No girlfriend, no savings and a poorly-paid job: Zhao Jun is typical of the diaosi (屌絲), or “losers,” who have been left on the sidelines of China’s decades-long economic boom.
According to a survey by Peking University and a Chinese social networking site, 72.3 percent of diaosi are dissatisfied with their lot.
There are no official figures for this marginalized group, but the term could apply to tens of millions of Chinese.
Originally from Jiangsu Province in eastern China, Zhao, 30, has a degree from Harbin University of Science and Technology, but only earns 3,000 yuan (US$500) a month working for a design company.
Eight years after moving to the capital, “I live in a basement apartment in western Beijing and pay rent of 500 yuan a month. I haven’t saved anything since everything is so expensive here,” he said.
According to the survey carried out in September last year, the typical diaosi — who can be male or female — spends less than 39 yuan on their three daily meals, uses a cheap Chinese smartphone and is single, with 37.8 percent reporting feeling depressed.
Of those with jobs, 68.6 percent work overtime every day. Many seek refuge in sleep or alcohol and leisure time is typically spent playing video games online while swigging cheap beer and chainsmoking cigarettes that cost US$1 a pack.
Beijing-based Sinologist Renaud de Spens has given the word diaosi a prominent slot in this year’s edition of his Cheeky China Dictionary.
The literal translation of the word is “penis hair” (male pubic hair), but as a slang term “it refers to the failures, those who are both ugly and poor, those who are unmarriageable,” De Spens wrote.
One Beijing diaosi nicknamed “A Qi” shares a room in a 1950s red brick building, the type built to accommodate an influx of migrants from the countryside and now often so decayed they are being demolished for redevelopment.
“Diaosi means we have no money,” said A Qi, who recently quit his job at a publishing company. “I felt depressed when I walked into the office every day and told myself I couldn’t continue.”

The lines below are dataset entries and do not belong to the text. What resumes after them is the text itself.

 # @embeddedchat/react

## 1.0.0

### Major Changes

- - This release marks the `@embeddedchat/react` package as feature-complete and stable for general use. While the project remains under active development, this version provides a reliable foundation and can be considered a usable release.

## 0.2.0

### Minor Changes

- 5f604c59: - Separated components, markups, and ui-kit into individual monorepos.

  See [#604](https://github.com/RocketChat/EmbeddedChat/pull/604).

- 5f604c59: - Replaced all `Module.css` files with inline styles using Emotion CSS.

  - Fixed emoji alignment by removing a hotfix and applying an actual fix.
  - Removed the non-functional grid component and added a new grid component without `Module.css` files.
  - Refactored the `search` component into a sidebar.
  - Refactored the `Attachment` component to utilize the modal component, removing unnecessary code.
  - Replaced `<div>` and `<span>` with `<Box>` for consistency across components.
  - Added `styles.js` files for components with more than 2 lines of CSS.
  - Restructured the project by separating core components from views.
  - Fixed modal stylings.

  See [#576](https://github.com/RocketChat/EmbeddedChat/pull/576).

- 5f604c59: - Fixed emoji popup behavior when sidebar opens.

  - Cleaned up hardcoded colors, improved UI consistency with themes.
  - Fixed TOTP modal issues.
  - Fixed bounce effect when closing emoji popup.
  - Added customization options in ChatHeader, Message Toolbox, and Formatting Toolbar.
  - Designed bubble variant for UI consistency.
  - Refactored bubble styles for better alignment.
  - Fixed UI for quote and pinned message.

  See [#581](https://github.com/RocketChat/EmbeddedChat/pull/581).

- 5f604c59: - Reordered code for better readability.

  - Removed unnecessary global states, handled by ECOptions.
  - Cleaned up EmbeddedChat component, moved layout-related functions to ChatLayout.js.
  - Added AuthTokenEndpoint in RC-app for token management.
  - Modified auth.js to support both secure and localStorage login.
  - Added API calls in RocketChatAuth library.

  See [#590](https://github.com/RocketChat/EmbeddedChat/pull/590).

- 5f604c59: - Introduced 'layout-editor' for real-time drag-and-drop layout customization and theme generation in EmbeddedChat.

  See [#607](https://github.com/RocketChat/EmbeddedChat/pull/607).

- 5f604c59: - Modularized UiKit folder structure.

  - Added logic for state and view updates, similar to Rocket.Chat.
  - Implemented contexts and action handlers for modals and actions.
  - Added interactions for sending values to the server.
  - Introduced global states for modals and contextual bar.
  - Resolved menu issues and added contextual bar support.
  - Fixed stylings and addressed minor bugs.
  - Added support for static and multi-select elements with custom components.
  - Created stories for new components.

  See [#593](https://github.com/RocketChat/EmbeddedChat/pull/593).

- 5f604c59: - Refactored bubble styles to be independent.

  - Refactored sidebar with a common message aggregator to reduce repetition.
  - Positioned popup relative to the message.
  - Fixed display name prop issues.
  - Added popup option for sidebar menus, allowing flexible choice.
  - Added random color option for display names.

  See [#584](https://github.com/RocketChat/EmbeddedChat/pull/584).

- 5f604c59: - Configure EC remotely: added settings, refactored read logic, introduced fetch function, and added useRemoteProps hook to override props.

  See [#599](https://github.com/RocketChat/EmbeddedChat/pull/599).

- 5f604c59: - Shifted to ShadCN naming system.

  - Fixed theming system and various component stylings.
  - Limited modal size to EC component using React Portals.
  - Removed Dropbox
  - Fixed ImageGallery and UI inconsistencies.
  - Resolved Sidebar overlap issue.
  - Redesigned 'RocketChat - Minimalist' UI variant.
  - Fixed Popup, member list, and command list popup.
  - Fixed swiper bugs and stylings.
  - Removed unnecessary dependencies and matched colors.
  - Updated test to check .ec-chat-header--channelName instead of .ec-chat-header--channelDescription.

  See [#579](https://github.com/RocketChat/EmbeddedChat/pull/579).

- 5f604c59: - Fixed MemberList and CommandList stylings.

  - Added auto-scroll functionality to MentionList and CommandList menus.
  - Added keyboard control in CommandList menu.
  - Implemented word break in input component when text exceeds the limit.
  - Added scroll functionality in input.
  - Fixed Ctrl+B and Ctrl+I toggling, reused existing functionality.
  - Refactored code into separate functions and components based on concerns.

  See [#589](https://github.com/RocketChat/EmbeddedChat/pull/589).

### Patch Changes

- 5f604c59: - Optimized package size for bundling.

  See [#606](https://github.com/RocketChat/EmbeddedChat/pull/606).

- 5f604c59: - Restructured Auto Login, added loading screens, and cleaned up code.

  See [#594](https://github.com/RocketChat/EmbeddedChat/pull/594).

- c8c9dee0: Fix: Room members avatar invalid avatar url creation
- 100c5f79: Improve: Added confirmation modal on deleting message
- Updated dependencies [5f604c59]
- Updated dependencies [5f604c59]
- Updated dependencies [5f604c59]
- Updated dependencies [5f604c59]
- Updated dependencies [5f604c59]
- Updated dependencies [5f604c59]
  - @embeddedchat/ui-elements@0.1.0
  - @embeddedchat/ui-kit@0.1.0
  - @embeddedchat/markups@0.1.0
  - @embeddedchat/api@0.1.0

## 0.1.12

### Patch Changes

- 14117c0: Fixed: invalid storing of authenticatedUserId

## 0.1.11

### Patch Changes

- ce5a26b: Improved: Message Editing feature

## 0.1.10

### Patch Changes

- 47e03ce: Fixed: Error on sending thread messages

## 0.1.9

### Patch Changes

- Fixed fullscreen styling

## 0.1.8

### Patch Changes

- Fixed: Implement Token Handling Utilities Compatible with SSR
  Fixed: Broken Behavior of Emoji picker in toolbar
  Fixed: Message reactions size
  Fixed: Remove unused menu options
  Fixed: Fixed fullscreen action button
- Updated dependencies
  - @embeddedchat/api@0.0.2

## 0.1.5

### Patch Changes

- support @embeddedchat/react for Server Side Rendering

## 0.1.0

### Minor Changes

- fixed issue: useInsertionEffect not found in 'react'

He tried to start an online business on Taobao — the Chinese equivalent of eBay — but failed again. Now, disillusioned, he wants to leave the capital.
A banner in the entrance of his building reads: “Follow the Party, realize the Chinese Dream,” a propaganda phrase popularized by Chinese President Xi Jinping (習近平) referring to the Chinese Communist Party.
In a country where the definition of success is a career, home ownership and marriage, the term diaosi was first coined pejoratively on the Internet.
It has online opposites that represent all it is to be at the top of the Chinese social pyramid: Men should be gaofushuai (高富帥) — tall, beautiful and rich — while women should be baifumei (白富美): rich, beautiful and fair-skinned.
Yet the diaosi are now seeking to reappropriate the word, in the same way that ethnic or sexual minorities in the West have taken possession of former insults.
The term has become a rallying point for some, symbolizing their rejection of the frenzied consumerism of China’s economic boom, which they can only watch from the sidelines.
“The large number of Chinese who define themselves around this concept shows how self-deprecation and a counterculture are developing,” De Spens said.
“The [diaosi] affirms his pride in being neither a senior official nor a rich kid — in the Chinese imagination, officials and rich kids don’t do a damn thing,” he added. “As such, he retains a moral integrity in the face of a society that seems to him to be plunging into an abyss of materialism.”
Now, though, there is a backlash to the backlash.
In a microblog post that was forwarded tens of thousands of times, film director Feng Xiaogang (馮小剛) decried as “brainless” those who call themselves diaosi.
Even party mouthpiece the People’s Daily weighed in last month.
The tendency to “self-denigrate” should “be denounced and abandoned, because it can cause serious harm to the spirit of youth,” the newspaper warned.